Мелани не из тех людей, которые даже во время спора смазывают свои слова приятной маслянистой глазурью. Ее слова скорее напоминали удары ледоруба по отвесной скале. Многие кончали тем, что отцепляли от себя. Я же привык уклоняться от ее нападок. Поскольку она говорила о театральных чудесах, я не мог не вспомнить о «Скупом», где одно действующее лицо оказывается отцом, сыном или сестрой другому. Конечно, я ничего ей не сказал о репликах, которые проносились в моем уме: нельзя было ничего добавлять к ее словам, я должен был лишь кивнуть в знак того, что принял их к сведению.
Я даже добавил к тексту Мольера реплику, и сделал это без малейшего смущения, потому что местами он казался мне слабым:
«Да, Мелани, забудем прошлое. Найдем друг друга снова. Будем любить друг друга. Только мы способны творить чудеса».
Эта реплика меня совершенно не удовлетворила, и я оставил ее при себе.
Я должен был вернуться к действительности. Нужно оставить Мольера и ему подобных в шкафу, хотя они громко стучали в дверь, желая выйти оттуда. Нужно быть стойким и оттолкнуть их обеими руками. Крепко упереться ногами в землю. Все эти мертвые писатели в конце концов устанут. Если же нет, двери шкафа сломаются, и вторжение станет неизбежным. Армия трупов ворвется в мою голову. Я буду пригоден только для психбольницы!
Два часа ходьбы в полной гармонии друг с другом. Когда ты в толпе, это возбуждает тебя и заставляет верить, что скоро все будет возможно. И нет никого, чтобы сказать тебе, что ты, возможно, зашел слишком далеко в некоторых своих мыслях. Полное согласие. Мелани была по-настоящему счастлива. Она во весь голос подхватывала лозунги, которые организаторы побуждали нас петь. Какая романтичная экскурсия по Парижу!称
Между двумя попытками отдышаться я попробовал, несмотря на рекомендации Мелани, расспросить ее о том, как она жила после нашего расставания. Чтобы она меня услышала, надо было говорить громко. Еще один театральный прием: говорить громко, но при этом не создавать впечатления, что кричишь. Приблизиться к ее уху, но не слишком.
– Ты вернулась к своим родителям?
– Да.
– Ты нашла свои марки?
– Да.
– Что ты сказала?
– Да.
– Тебе не слишком трудно общаться с матерью?
– Нет.
Вообще-то сложности в общении были главным образом у меня, потому что Мелани отвечала только «да» и «нет». Словно она удалила из своего словаря остальные 79 998 слов.

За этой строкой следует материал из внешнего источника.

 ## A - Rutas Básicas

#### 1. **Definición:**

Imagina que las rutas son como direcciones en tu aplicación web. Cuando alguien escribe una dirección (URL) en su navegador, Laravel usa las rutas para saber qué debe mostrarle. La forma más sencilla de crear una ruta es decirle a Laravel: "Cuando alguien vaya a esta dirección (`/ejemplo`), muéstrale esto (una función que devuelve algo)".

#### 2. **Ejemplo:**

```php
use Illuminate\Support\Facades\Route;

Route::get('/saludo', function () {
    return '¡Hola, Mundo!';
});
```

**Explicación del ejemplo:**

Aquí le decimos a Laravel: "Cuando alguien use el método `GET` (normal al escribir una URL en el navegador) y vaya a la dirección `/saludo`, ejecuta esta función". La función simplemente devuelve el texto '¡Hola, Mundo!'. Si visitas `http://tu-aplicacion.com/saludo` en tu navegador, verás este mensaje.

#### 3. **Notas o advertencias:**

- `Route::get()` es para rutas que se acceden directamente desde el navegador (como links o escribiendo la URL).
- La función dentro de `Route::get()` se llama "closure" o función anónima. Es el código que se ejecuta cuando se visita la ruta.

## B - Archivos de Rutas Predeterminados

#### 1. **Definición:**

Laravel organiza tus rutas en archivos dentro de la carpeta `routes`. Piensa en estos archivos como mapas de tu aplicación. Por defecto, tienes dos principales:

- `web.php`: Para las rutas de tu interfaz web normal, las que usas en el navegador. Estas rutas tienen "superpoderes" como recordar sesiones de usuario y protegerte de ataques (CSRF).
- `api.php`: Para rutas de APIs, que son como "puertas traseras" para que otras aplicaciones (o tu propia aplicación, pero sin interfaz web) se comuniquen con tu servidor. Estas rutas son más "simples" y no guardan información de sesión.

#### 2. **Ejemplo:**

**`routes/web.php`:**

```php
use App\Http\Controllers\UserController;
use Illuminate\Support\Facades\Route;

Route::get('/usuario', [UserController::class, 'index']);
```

Мы шли уже два часа тридцать минут. В сопровождении только что прибывших на место республиканских отрядов безопасности. Это был не эскорт – оцепление. И люди в нем были готовы задушить нас. Я знал, что некоторые из них неохотно обеспечивали нашу безопасность.
Справа от себя я заметил рекламное табло. Огромное и навязчивое. Именно навязчивое: оно навязывало себя нам, шедшим мимо. Его невозможно было не увидеть. Красивое табло, совершенно новое, на котором автоматически сменяли друг друга рекламные плакаты. На одном из них Полстра в трусах рекламировал какую-то марку белья. Правду говоря, он хорошо сложен – мускулистый, но не слишком. Слишком хорошо сложен – в этом нет сомнения. Информатика творит чудеса. На самом деле у него, как у меня, должно быть, имеются несколько недостатков. Когда мы готовились повернуть обратно, довольный футболист уступил место группе поющих священников с сияющими улыбками. Они были одеты – иначе как можно было бы узнать, кто они такие?

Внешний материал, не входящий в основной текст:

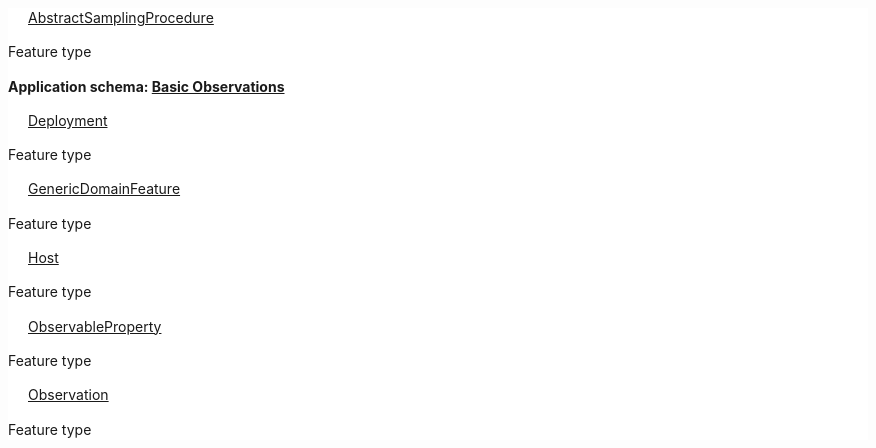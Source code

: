 <tr border="0">
<td class="type" border="0">
<p style="margin-left:20px">
<a href="#_C81450">AbstractSamplingProcedure</a>
</p>
</td><td border="0">
<p>Feature type</p>
</td>
</tr>
</div>
<div>
<tr border="0">
<td class="package" border="0">
<p>
<b><a name="_P9878_toc">Application schema: </a><a href="#_P9878">Basic Observations</a></b>
</p>
</td><td class="package" border="0"></td>
</tr>
<tr border="0">
<td class="type" border="0">
<p style="margin-left:20px">
<a href="#_C81460">Deployment</a>
</p>
</td><td border="0">
<p>Feature type</p>
</td>
</tr>
<tr border="0">
<td class="type" border="0">
<p style="margin-left:20px">
<a href="#_C81458">GenericDomainFeature</a>
</p>
</td><td border="0">
<p>Feature type</p>
</td>
</tr>
<tr border="0">
<td class="type" border="0">
<p style="margin-left:20px">
<a href="#_C81462">Host</a>
</p>
</td><td border="0">
<p>Feature type</p>
</td>
</tr>
<tr border="0">
<td class="type" border="0">
<p style="margin-left:20px">
<a href="#_C81457">ObservableProperty</a>
</p>
</td><td border="0">
<p>Feature type</p>
</td>
</tr>
<tr border="0">
<td class="type" border="0">
<p style="margin-left:20px">
<a href="#_C81455">Observation</a>
</p>
</td><td border="0">
<p>Feature type</p>
</td>
</tr>
<tr border="0">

Мы быстро поняли, что окружавшая нас толпа стала редеть. На смену первоначальному легкомысленному настроению пришла ощутимая тяжесть. Вдалеке звучали крики, были видны дымовые шашки.
– Уходим; прийти сюда было очень плохой идеей! – сказала мне Мелани.

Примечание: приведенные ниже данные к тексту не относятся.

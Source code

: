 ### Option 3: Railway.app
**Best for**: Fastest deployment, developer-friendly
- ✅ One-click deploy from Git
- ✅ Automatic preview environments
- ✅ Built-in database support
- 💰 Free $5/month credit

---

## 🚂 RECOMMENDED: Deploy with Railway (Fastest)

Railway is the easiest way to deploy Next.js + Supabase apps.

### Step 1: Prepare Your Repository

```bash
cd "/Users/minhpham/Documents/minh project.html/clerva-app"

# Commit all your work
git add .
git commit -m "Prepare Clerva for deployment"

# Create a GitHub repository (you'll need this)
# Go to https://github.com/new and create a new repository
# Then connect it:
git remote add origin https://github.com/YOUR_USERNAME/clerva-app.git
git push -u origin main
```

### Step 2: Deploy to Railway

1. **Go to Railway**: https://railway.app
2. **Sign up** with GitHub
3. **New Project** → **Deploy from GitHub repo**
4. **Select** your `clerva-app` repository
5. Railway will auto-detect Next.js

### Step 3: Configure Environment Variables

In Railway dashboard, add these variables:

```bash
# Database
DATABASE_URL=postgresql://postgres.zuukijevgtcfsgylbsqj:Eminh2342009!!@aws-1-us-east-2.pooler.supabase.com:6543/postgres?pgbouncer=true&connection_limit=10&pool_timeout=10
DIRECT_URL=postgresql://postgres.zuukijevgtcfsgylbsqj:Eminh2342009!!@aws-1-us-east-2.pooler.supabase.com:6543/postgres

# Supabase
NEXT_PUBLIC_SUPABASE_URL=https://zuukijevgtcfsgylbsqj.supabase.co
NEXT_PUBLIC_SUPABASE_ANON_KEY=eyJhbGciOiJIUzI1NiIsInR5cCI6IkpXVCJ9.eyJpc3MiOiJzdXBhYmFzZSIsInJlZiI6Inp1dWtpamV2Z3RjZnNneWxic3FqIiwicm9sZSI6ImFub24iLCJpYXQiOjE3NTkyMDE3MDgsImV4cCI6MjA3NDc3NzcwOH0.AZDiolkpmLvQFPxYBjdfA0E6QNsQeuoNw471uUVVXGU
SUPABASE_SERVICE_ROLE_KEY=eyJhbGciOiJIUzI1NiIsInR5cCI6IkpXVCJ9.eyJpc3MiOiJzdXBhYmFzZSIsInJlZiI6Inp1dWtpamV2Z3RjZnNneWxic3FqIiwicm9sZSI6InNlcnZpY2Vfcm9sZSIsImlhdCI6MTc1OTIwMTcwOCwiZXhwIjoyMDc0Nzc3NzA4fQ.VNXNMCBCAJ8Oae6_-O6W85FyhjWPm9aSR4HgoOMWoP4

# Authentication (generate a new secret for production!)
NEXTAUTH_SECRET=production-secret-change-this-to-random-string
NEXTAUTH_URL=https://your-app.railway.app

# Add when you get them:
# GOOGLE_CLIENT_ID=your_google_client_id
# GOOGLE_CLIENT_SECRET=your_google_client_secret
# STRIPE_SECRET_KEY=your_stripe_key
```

И мы опять пошли в сторону проспекта, который постепенно наполнялся дымом. Я спрашивал себя, в каком направлении лучше всего идти. Впрочем, есть ли здесь лучшее направление? Парижский проспект был полем боя. В моих ушах зазвучала песенка Гавроша.
Я не хотел закончить свою жизнь как мальчуган у Виктора Гюго. Я же всегда мечтал скончаться, читая. Достойная смерть, венец моей карьеры. Умереть, читая. Кстати, читая что? Текст, который скрепил бы печатью эту карьеру. Может быть, Малларме?